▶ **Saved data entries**
>>>>>

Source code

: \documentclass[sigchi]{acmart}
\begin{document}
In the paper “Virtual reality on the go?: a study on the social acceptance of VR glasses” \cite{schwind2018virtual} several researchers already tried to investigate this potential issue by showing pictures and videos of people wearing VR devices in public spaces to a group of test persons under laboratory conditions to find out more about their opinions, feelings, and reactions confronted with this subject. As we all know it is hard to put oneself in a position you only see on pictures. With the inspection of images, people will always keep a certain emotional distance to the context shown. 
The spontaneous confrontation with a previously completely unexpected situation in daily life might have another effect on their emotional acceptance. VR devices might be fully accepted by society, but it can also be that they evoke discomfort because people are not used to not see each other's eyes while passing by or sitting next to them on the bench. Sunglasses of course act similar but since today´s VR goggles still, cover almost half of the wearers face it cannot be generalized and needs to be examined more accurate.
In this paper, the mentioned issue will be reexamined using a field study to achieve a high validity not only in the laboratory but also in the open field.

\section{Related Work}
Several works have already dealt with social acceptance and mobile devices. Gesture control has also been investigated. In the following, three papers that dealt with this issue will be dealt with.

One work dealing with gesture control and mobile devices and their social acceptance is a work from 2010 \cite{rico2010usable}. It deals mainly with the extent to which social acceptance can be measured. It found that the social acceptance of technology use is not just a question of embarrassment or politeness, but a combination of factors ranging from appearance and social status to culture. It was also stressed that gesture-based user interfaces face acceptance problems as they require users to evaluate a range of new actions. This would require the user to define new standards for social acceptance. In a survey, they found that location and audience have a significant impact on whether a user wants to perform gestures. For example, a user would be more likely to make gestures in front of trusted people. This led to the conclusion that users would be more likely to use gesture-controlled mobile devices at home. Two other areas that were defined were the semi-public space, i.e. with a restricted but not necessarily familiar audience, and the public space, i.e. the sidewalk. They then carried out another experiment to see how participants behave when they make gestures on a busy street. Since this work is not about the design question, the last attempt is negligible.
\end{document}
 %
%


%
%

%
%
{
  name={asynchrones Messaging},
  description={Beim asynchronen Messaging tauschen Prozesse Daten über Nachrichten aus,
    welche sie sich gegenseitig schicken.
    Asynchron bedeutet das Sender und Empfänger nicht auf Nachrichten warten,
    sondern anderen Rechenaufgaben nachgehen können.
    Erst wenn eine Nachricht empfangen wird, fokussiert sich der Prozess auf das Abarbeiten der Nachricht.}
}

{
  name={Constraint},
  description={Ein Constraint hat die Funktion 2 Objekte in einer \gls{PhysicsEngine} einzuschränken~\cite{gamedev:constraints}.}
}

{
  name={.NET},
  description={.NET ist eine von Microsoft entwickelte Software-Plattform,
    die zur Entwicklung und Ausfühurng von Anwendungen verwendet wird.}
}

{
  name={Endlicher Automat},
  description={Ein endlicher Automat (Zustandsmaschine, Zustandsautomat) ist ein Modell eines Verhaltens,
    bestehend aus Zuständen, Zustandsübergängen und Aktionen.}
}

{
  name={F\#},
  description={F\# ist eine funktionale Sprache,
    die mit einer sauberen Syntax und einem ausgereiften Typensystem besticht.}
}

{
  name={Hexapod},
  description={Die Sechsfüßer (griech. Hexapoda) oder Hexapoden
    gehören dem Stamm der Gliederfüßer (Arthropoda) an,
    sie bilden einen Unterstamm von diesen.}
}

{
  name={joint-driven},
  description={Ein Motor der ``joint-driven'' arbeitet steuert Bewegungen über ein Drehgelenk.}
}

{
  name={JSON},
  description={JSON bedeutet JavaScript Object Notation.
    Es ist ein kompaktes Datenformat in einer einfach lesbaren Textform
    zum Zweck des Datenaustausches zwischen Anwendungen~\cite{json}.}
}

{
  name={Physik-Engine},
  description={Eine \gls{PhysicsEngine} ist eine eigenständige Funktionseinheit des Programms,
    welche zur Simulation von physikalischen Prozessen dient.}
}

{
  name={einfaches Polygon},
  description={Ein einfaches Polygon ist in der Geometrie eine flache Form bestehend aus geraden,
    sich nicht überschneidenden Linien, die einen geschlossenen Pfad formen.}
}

<<<<<

▶ **TO DO**
All lines above that include the word "bestehend" should be located and copied.

▶ **ANSWER**
    bestehend aus Zuständen, Zustandsübergängen und Aktionen.}
  description={Ein einfaches Polygon ist in der Geometrie eine flache Form bestehend aus geraden,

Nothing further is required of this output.